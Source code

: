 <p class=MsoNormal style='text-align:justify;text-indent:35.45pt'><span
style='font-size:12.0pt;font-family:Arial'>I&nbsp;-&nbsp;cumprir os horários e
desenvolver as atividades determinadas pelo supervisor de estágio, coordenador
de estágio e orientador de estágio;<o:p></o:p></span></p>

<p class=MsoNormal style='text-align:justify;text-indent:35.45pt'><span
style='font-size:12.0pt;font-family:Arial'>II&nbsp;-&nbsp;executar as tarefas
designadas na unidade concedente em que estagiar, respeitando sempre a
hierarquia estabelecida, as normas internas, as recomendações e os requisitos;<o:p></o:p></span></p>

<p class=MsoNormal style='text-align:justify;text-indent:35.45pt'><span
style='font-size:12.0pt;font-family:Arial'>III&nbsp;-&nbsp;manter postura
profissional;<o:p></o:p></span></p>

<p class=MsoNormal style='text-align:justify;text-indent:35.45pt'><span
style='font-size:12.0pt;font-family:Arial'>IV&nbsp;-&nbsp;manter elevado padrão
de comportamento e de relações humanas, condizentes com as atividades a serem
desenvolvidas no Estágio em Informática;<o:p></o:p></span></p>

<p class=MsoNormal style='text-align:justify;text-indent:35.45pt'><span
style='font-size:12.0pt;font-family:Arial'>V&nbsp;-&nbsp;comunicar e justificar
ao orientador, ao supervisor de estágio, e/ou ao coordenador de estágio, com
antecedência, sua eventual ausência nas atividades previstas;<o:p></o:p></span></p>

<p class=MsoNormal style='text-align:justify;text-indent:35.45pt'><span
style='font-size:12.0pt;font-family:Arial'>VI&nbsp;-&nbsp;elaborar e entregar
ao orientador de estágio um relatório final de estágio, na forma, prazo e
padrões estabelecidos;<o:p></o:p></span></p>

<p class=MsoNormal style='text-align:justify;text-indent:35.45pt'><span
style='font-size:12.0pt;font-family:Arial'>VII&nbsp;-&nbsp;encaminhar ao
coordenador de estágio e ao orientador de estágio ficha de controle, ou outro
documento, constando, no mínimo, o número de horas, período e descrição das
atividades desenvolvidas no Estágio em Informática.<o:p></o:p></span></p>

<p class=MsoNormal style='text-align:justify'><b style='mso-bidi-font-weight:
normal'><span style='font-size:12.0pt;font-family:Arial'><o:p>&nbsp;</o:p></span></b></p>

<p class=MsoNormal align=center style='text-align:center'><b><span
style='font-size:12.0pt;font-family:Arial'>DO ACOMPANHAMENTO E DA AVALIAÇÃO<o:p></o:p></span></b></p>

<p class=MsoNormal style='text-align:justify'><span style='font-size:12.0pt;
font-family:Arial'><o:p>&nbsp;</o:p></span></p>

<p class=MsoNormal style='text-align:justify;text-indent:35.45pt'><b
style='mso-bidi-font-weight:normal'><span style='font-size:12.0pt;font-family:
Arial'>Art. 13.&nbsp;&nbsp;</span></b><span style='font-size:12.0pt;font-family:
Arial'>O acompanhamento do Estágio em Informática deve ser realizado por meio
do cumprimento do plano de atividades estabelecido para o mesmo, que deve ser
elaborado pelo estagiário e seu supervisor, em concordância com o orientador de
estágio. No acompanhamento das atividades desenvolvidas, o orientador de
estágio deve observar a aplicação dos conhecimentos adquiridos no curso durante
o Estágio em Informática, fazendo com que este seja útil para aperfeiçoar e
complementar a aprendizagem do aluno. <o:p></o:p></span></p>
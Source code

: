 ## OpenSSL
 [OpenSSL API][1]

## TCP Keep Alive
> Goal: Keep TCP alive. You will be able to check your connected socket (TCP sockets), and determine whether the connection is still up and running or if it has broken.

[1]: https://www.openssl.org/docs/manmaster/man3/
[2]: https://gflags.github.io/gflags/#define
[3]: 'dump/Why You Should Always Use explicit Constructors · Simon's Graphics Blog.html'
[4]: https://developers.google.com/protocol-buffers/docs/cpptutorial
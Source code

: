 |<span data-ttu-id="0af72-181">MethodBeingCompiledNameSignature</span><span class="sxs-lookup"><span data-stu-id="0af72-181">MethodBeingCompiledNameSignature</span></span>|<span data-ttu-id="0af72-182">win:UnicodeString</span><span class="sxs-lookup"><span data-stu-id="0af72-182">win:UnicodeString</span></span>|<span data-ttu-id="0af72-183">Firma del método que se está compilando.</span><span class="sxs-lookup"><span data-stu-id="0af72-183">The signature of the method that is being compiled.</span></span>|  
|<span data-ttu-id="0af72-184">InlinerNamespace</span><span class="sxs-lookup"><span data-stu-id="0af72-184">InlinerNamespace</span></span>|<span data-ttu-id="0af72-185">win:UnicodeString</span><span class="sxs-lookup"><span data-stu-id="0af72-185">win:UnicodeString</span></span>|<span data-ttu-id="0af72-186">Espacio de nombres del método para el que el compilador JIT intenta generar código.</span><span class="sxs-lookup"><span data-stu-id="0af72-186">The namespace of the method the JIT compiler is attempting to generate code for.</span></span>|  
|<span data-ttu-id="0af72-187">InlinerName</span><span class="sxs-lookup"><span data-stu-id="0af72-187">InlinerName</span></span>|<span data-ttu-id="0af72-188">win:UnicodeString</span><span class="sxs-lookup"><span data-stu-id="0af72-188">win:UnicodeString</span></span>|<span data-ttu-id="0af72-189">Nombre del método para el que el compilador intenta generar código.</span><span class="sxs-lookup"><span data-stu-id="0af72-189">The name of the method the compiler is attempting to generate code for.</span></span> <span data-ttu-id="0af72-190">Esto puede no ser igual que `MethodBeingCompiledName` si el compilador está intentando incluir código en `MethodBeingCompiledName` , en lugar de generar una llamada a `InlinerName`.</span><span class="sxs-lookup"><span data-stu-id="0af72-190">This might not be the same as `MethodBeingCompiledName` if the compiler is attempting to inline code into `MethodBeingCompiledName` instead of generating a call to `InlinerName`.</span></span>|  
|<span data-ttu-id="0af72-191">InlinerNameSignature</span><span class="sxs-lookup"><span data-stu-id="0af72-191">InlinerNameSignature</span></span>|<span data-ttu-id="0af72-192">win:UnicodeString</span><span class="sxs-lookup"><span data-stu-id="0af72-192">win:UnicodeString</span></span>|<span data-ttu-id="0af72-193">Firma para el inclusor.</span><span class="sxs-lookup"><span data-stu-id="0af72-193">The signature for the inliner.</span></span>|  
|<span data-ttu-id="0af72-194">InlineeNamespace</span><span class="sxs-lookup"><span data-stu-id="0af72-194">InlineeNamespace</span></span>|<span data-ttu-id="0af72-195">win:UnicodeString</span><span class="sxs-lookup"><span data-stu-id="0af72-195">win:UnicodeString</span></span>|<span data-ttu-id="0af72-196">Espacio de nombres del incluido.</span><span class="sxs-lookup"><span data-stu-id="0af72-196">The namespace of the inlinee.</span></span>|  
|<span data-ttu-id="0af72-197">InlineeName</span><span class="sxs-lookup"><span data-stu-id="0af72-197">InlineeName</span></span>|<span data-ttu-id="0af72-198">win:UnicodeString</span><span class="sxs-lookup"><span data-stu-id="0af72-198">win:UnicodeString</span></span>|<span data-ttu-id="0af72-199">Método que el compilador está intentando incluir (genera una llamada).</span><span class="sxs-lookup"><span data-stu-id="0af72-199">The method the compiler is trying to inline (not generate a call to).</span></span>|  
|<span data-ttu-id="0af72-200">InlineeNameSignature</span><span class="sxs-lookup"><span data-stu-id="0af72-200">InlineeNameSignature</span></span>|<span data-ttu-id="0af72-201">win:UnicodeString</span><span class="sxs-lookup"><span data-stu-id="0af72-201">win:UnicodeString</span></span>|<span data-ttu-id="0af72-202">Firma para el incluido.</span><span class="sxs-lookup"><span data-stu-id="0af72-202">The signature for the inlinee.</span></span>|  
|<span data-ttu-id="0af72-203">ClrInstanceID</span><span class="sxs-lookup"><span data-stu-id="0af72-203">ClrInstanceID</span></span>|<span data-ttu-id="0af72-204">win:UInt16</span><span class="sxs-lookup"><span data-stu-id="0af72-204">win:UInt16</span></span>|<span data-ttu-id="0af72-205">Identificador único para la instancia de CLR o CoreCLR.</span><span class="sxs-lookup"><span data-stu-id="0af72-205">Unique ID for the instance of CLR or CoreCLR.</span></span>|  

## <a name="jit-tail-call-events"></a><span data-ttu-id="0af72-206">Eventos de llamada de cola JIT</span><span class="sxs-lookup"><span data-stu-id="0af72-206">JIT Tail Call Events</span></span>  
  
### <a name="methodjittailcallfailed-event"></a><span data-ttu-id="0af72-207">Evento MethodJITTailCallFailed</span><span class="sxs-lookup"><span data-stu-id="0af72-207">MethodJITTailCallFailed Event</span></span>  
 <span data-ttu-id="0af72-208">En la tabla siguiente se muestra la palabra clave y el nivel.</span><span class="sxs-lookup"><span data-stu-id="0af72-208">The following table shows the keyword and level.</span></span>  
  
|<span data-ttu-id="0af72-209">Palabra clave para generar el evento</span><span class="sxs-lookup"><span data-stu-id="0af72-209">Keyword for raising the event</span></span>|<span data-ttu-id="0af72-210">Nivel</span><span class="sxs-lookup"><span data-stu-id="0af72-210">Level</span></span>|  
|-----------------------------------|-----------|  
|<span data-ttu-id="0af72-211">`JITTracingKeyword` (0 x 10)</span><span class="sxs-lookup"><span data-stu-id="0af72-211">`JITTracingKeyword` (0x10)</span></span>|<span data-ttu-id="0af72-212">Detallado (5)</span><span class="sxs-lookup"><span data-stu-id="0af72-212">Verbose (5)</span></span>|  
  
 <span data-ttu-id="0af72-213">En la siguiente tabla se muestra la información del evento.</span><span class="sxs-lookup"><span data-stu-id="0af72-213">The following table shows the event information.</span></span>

*Task objective*.
Number of lines above containing "nbsp": give it, with no other text.

*Response for this exercise*.
10